(Provided data begins)

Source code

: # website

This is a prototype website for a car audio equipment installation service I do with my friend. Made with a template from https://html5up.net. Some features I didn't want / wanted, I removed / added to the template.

(Provided data ends)
(Provided data begins)

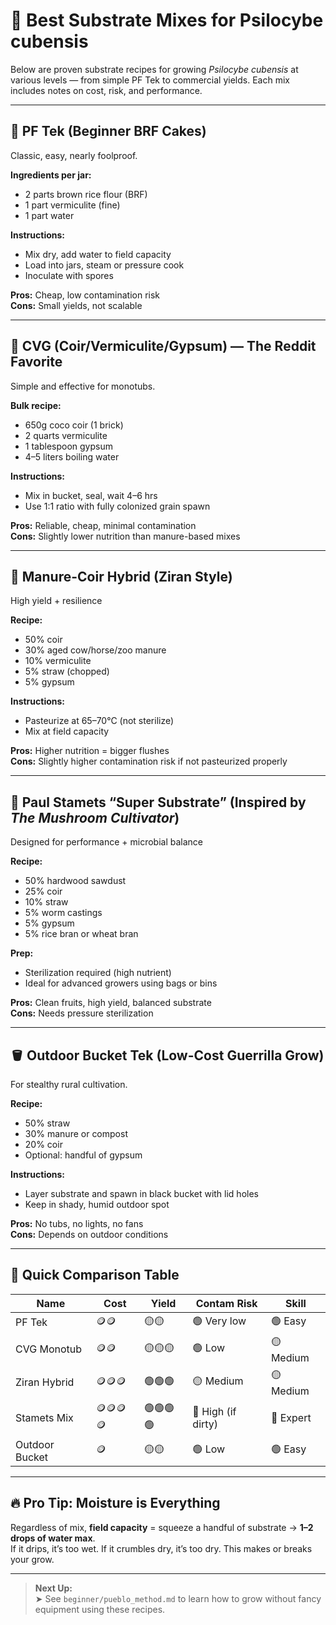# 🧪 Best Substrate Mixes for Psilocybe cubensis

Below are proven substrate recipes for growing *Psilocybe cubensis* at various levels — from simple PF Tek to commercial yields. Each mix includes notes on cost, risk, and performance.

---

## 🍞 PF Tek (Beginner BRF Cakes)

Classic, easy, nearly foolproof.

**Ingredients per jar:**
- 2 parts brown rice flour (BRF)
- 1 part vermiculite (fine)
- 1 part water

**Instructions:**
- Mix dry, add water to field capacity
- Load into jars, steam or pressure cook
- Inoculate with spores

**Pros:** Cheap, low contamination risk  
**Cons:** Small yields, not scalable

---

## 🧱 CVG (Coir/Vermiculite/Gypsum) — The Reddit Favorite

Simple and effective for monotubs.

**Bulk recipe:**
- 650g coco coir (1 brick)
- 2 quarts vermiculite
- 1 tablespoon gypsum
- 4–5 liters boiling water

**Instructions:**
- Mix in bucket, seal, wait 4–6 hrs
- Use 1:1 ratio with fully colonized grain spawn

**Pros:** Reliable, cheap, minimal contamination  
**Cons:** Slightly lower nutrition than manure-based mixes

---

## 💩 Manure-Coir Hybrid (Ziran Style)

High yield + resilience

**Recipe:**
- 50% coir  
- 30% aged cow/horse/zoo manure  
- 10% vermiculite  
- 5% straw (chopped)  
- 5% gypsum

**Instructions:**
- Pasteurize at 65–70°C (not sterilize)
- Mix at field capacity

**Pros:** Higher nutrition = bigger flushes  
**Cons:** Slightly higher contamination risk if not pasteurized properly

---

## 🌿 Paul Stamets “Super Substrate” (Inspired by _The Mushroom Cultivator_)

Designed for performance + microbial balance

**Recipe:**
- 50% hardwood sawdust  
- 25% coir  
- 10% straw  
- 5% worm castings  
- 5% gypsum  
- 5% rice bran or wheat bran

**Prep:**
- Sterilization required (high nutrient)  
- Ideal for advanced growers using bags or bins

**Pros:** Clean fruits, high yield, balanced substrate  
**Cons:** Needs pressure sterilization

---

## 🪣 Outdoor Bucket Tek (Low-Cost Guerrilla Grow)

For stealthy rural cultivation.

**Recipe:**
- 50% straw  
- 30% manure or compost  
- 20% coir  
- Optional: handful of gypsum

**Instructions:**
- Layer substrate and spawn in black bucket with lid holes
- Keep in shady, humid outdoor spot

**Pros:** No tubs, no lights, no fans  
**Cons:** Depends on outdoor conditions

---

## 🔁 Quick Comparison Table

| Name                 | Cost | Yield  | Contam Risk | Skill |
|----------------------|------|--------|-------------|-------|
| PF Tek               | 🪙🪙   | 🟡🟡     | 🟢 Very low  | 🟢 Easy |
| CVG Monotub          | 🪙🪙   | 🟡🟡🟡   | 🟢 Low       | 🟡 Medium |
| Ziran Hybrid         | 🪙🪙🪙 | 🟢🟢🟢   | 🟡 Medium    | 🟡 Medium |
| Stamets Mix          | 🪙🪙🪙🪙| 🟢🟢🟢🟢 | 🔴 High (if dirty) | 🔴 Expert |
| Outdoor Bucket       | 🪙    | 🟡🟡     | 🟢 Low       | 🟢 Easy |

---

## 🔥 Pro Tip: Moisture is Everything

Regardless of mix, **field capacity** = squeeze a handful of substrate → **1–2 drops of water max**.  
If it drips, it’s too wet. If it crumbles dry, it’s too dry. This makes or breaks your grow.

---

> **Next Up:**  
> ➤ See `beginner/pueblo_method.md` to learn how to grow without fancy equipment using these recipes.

(Provided data ends)

▶ [Work instruction] Your answer should consist of the lines above that hold the word "Ziran", copied exactly.

▶ [Reply to the task]
## 💩 Manure-Coir Hybrid (Ziran Style)
| Ziran Hybrid         | 🪙🪙🪙 | 🟢🟢🟢   | 🟡 Medium    | 🟡 Medium |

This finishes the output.